Louisville Slugger i13 is a bat with a legacy, linking a long lineage of bruisers. Thome, Pujols, Longoria, Nelson Cruz, Machado all prefer this “big barrel” turning model. (Pujols’ Marucci AP5, one of the most popular bats in baseball, is based on the Slugger i13 that Albert swung in the 2004 World Series.) Customize an i13 here.
Trevor Hoffman described his pitching style in the later part of his career as “cat-and-mouse,” which he mastered after a beach volleyball injury to his rotator cuff took a few MPHs off the fastball in 1994. Guy didn’t sweat it. Just painted corners.
Hoffman saved 601 games for the Marlins, Padres, and Brewers. Here he wore a Wilson A2000 Dual Hinge with a closed web. The same glove pattern was worn by fellow HOFer Greg Maddux. This same pattern is offered as the Wilson A2000 L, which you can customize at the link.
A quick Google Search, “vladimir guerrero bat” brings up just about every bat company you can think of, even defunct companies that you wouldn’t even recognize. The fact is that Vladimir Guerrero could take an old wooden broomstick to the box and sting the baseball.
He is the last great Expo, though he opted to be enshrined in Cooperstown in an Angels jersey.
No batting gloves needed. Just a generous layer of pine tar on the crown of the helmet and a ferocious two-handed hack.
Before Tulo’s flat pancake style glove, Alan Trammell was picking it at short with an equally flat SSK glove. The flip-ups were so necessary. Gargoyle Gamers can give you this look.
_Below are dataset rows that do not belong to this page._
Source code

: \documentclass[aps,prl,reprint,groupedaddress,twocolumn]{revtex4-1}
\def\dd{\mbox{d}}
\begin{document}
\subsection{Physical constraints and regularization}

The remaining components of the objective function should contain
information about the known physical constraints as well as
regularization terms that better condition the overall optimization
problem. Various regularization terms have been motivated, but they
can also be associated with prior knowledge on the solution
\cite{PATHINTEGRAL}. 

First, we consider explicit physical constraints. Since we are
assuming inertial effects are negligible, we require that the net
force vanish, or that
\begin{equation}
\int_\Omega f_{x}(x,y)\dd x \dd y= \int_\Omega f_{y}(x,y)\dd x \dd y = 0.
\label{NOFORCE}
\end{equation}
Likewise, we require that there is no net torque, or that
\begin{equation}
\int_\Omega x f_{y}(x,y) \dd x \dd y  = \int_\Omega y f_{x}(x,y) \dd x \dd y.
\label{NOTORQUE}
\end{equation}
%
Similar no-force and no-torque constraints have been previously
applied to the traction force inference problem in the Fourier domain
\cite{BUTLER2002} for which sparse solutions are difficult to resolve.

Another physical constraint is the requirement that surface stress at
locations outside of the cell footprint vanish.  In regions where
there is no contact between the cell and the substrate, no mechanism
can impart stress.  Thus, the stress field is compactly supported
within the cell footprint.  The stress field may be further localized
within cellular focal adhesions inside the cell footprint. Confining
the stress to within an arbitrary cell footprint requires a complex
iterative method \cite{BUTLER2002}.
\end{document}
Trammell was an early adopter of #threestripelife, rocking adidas flap-overs and true stirrups.
Chipper Jones made Mizuno cool in the 90s.
Jones was also a believer in the knee-high stirrups, but only sometimes, maybe after an 0-5 and you’re feeling like you need to let the calves eat a little bit. Chip endured very few 0-5s in his career, as one of two switch-hitters in the history of the game to hit over .300 from both sides of the plate (Frankie Frisch, great baseball name, the other switch-hitter in that group).
Jones also wore Mizuno at third base and in the outfield.
Jack Morris, in this image, shows you a two-seamer that won him four World Series games and three rings, as well as some sneaky little 80s classics, the Converse flap-overs.
Stirrups and Mitre cleats! I gotta be honest I had no idea Mitre baseball cleats existed.